In related news, I have issued a new policy for how I (and anyone who joins my club) am to be treated in airport security lines. I will be publishing this policy on my home page, and I am certain it will win widespread adoption among travelers.
Q:Have you discussed this with security administrators?
A:In addition to the many travelers who have co-signed the new policy, we have an agreement-in-principle from Madge, the security and commissary chief at the fourth-largest regional airport in greater Bozeman.

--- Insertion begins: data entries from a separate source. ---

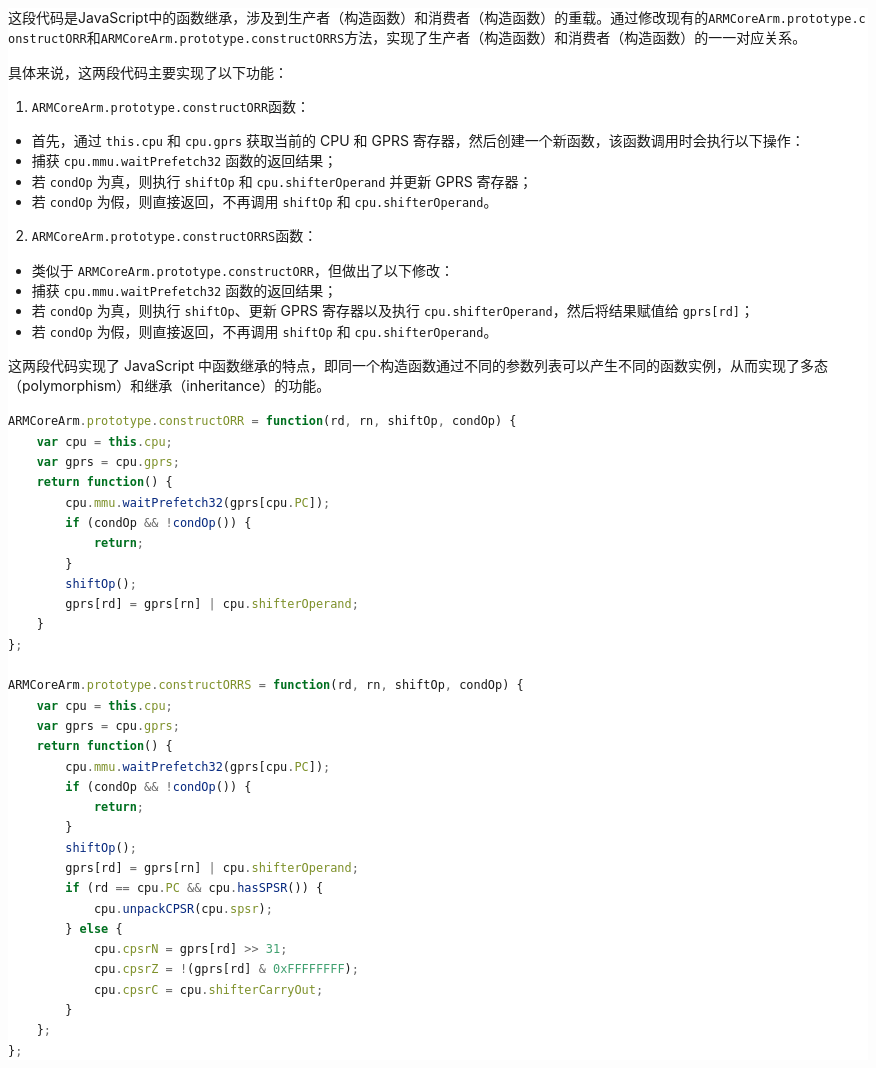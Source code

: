 这段代码是JavaScript中的函数继承，涉及到生产者（构造函数）和消费者（构造函数）的重载。通过修改现有的`ARMCoreArm.prototype.constructORR`和`ARMCoreArm.prototype.constructORRS`方法，实现了生产者（构造函数）和消费者（构造函数）的一一对应关系。

具体来说，这两段代码主要实现了以下功能：

1. `ARMCoreArm.prototype.constructORR`函数：

  - 首先，通过 `this.cpu` 和 `cpu.gprs` 获取当前的 CPU 和 GPRS 寄存器，然后创建一个新函数，该函数调用时会执行以下操作：
  -  捕获 `cpu.mmu.waitPrefetch32` 函数的返回结果；
  -  若 `condOp` 为真，则执行 `shiftOp` 和 `cpu.shifterOperand` 并更新 GPRS 寄存器；
  -  若 `condOp` 为假，则直接返回，不再调用 `shiftOp` 和 `cpu.shifterOperand`。

2. `ARMCoreArm.prototype.constructORRS`函数：

  - 类似于 `ARMCoreArm.prototype.constructORR`，但做出了以下修改：
  -  捕获 `cpu.mmu.waitPrefetch32` 函数的返回结果；
  -  若 `condOp` 为真，则执行 `shiftOp`、更新 GPRS 寄存器以及执行 `cpu.shifterOperand`，然后将结果赋值给 `gprs[rd]`；
  -  若 `condOp` 为假，则直接返回，不再调用 `shiftOp` 和 `cpu.shifterOperand`。

这两段代码实现了 JavaScript 中函数继承的特点，即同一个构造函数通过不同的参数列表可以产生不同的函数实例，从而实现了多态（polymorphism）和继承（inheritance）的功能。


```js
ARMCoreArm.prototype.constructORR = function(rd, rn, shiftOp, condOp) {
	var cpu = this.cpu;
	var gprs = cpu.gprs;
	return function() {
		cpu.mmu.waitPrefetch32(gprs[cpu.PC]);
		if (condOp && !condOp()) {
			return;
		}
		shiftOp();
		gprs[rd] = gprs[rn] | cpu.shifterOperand;
	}
};

ARMCoreArm.prototype.constructORRS = function(rd, rn, shiftOp, condOp) {
	var cpu = this.cpu;
	var gprs = cpu.gprs;
	return function() {
		cpu.mmu.waitPrefetch32(gprs[cpu.PC]);
		if (condOp && !condOp()) {
			return;
		}
		shiftOp();
		gprs[rd] = gprs[rn] | cpu.shifterOperand;
		if (rd == cpu.PC && cpu.hasSPSR()) {
			cpu.unpackCPSR(cpu.spsr);
		} else {
			cpu.cpsrN = gprs[rd] >> 31;
			cpu.cpsrZ = !(gprs[rd] & 0xFFFFFFFF);
			cpu.cpsrC = cpu.shifterCarryOut;
		}
	};
};

```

There's a lot more to be said about the Coward part of that. When you post here on slashdot, Anonymous Coward just means you don't wish to be specifically identified. There's not a whole lot of coward, there, just a joke from way back. With this, the publishers are being incredibly cowardly: They're publishing material, but hiding it from view. There's no good reason that publicly accessible content on their site should be 'hidden', and that's the most cowardly thing of all.
Added complexity (and user control) most likely introduces new possibilities for abuse, which is already a major problem for search engines these days.
*cough*
Specifically, this seems geared towards sites like Google News that aggregate stories and then publish snippets of them on their home page.
Personally, I don't really see the problem. You either want your site spidered or you don't. You don't get to control the presentation of the data that is spidered, only the search engines get to do that.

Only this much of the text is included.